Fix: ‘Local Security Authority protection is off’ but its on issue
“Local Security Authority Protection is off. Your Device may be vulnerable” is a warning that displays when the UI (User Interface) of Security Settings app is glitched. This happens if the LSA is disabled from the registry key instead of settings app.
As these UI elements check the value of the registry key to detect the change in system configuration, if LSA is disabled through registry but enabled in the settings this warning message will be triggered. This problem started occurring after 22H2 cumulative update KB5023706.
Solution? – Simply Turn it on from Registry
To remove this warning, you need to enable the Local Security Authority from the registry editor, which will fix this issue. The registry editor is a database for Windows, so make sure to create a restore point before making any changes to the registry editor.
To enable the LSA, follow the steps:
- Press the Win + R keys simultaneously.
- Type regedit in the input box and click OK.

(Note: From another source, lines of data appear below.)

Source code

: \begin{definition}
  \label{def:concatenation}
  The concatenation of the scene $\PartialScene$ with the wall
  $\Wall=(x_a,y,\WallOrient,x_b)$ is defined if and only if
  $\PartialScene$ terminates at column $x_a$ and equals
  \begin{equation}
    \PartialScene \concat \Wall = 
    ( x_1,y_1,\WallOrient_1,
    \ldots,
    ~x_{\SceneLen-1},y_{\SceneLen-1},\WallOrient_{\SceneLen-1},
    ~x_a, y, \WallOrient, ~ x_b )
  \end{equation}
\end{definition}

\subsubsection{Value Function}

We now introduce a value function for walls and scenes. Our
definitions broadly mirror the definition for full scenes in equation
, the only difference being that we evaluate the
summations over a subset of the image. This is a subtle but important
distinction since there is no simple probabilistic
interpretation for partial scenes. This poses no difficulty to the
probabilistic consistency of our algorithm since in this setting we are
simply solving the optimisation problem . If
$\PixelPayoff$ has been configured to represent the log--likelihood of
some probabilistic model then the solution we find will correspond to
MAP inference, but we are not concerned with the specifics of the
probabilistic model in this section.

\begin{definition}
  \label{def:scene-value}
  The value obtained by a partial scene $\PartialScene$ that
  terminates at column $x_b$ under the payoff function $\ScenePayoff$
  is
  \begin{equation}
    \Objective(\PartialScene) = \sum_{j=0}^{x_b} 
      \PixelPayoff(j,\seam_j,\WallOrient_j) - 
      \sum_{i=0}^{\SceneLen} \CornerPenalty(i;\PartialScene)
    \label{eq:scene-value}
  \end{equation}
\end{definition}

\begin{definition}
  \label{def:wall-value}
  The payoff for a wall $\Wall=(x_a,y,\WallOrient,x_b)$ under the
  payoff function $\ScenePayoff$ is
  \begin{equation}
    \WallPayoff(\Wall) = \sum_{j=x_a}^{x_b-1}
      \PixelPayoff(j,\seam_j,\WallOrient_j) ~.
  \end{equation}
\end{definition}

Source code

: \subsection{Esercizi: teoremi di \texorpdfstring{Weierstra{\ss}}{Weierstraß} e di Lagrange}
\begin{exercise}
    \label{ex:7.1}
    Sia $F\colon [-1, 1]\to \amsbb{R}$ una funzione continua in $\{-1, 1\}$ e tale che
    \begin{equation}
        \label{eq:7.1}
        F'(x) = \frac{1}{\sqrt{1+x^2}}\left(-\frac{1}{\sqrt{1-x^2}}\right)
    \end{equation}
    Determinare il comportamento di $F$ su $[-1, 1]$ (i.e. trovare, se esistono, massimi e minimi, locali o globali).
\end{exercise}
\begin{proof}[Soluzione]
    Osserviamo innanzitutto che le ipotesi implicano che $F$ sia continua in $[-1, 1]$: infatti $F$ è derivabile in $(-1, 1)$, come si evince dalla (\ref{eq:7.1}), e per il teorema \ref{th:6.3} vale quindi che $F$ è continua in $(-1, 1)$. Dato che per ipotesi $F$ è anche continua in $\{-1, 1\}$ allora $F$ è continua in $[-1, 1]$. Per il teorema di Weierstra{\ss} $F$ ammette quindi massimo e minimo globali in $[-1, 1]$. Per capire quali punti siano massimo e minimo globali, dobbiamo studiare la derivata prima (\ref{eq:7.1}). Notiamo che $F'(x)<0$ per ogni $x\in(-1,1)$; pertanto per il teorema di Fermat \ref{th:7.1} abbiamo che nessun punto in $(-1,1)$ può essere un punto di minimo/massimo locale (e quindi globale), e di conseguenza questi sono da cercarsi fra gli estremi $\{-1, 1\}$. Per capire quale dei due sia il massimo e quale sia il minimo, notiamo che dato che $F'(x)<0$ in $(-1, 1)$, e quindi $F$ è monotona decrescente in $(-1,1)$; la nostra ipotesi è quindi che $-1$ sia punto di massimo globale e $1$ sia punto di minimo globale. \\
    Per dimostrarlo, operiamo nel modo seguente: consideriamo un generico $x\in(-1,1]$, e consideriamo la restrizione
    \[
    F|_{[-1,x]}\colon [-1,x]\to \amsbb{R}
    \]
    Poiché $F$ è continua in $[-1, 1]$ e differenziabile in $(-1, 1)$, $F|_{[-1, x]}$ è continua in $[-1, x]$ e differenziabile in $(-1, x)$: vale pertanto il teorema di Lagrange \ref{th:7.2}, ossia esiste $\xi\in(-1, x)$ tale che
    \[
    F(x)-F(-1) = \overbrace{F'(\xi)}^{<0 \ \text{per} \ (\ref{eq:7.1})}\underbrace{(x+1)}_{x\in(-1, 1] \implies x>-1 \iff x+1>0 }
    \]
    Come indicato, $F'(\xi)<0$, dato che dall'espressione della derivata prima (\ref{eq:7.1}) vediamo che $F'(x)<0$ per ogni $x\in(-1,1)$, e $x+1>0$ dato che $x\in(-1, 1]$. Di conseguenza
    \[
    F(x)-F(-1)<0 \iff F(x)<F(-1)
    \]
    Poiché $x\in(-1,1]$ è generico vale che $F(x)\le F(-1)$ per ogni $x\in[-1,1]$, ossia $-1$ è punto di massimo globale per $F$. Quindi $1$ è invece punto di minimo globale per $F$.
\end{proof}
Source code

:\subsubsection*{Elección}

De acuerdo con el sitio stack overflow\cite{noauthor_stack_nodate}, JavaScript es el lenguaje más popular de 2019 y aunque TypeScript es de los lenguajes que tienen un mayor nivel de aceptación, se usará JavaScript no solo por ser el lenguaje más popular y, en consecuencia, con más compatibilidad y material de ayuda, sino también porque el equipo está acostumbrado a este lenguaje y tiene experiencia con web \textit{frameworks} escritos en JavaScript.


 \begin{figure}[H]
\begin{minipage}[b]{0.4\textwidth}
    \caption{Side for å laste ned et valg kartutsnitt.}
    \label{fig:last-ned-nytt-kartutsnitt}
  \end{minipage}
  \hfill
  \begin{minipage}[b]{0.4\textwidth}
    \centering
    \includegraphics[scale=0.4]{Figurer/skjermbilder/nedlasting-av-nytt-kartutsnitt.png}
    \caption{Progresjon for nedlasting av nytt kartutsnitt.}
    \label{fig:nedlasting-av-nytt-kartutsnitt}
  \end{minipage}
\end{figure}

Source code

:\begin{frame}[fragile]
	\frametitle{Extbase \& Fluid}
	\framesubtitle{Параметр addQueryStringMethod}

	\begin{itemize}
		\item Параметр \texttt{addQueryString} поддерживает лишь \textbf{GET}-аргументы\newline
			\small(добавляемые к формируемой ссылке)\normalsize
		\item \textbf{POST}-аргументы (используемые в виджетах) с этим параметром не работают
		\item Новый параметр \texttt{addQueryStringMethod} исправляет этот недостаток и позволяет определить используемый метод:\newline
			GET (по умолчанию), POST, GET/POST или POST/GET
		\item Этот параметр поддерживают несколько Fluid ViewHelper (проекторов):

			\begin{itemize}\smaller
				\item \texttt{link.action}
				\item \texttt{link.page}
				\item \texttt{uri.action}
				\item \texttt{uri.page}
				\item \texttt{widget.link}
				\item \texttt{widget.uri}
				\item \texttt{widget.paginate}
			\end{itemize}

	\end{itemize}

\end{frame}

Navigating to Registry Editor - Go to the following destination. You can copy and paste the following path in the search box to navigate fast.
Computer\HKEY_LOCAL_MACHINE\SYSTEM\CurrentControlSet\Control\Lsa
- Right-click the Window, hover New, and select DWORD (32-bit) Value from the listed options.
Creating a registry entry - Name it as RunAsPPLBoot and change its value to 2.
Enabling LSA Protection Boot in the registry editor - Once done, look for another registry key named RunAsPPL. If you already have it, then make sure it is set to 2. If you don’t have it, then right-click the Window, hover New, and select DWORD (32-bit) Value.
- Name it RunAsPPL and change the value data from 0 to 2.
Enabling LSA Protection from the registry editor - Once done, close the registry editor and restart your computer for the changes to take effect.